\name{trackObjs-package}
\alias{trackObjs-package}
\alias{trackObjs}
\docType{package}
\title{
Overview of trackObjs package
}
\description{

The trackObjs package sets up a link between R objects in memory and
files on disk so that objects are automatically resaved to files when
they are changed.  R objects in files are read in on demand and do not
consume memory prior to being referenced.  The trackObjs package also
tracks times when objects are created and modified, and caches some
basic characteristics of objects to allow for fast summaries of objects.
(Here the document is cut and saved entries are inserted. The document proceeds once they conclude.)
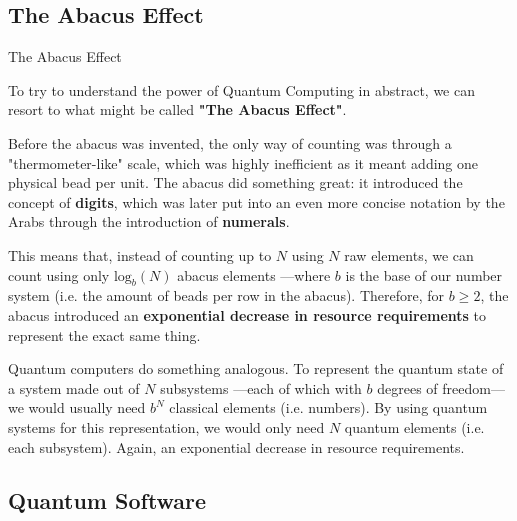 \documentclass[9pt, handout, aspectratio=169]{beamer}		%
\begin{document}

	\subsection{The Abacus Effect}

	\begin{frame}{The Abacus Effect}

		To try to understand the power of Quantum Computing in abstract, we can resort to what might be called \textbf{"The Abacus Effect"}.

		\medskip

		Before the abacus was invented, the only way of counting was through a "thermometer-like" scale, which was highly inefficient as it meant adding one physical bead per unit. The abacus did something great: it introduced the concept of \textbf{digits}, which was later put into an even more concise notation by the Arabs through the introduction of \textbf{numerals}.

		\medskip

		This means that, instead of counting up to $N$ using $N$ raw elements, we can count using only $\text{log}_b (N)$ abacus elements ---where $b$ is the base of our number system (i.e. the amount of beads per row in the abacus). Therefore, for $b\geq2$, the abacus introduced an \textbf{exponential decrease in resource requirements} to represent the exact same thing.

		\medskip

		Quantum computers do something analogous. To represent the quantum state of a system made out of $N$ subsystems ---each of which with $b$ degrees of freedom--- we would usually need $b^N$ classical elements (i.e. numbers). By using quantum systems for this representation, we would only need $N$ quantum elements (i.e. each subsystem). Again, an exponential decrease in resource requirements.

	\end{frame}


	\subsection{Quantum Software}
\end{document}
Each object is stored in a separate RData file using the standard
format as used by \code{save()}, so that objects can be manually
picked out of or added to the trackObjs database if needed.

Tracking works by replacing a tracked variable by an 'activeBinding',
which when accessed looks up information in an associated 'tracking
environment' and reads or writes the corresponding RData file and/or
gets or assigns the variable in the tracking environment.

}
\details{
There are three main reasons to use the \code{trackObjs} package:
\itemize{
  \item conveniently handle many moderately-large objects that would
  collectively exhaust memory or be inconvenient to manage in
  files by manually using \code{save()} and \code{load()}
  \item keep track of creation and modification times on objects
  \item get fast summaries of basic characteristics of objects - class,
  size, dimension, etc.
}

There is an option to control whether tracked objects are cached in
memory as well as being stored on disk.  By default, objects are
not cached.  To save time when working with collections of objects that
will all fit in memory, turn on
caching with
\code{\link{track.options}(cache=TRUE)}, or start
tracking with \code{\link{track.start}(..., cache=TRUE)}.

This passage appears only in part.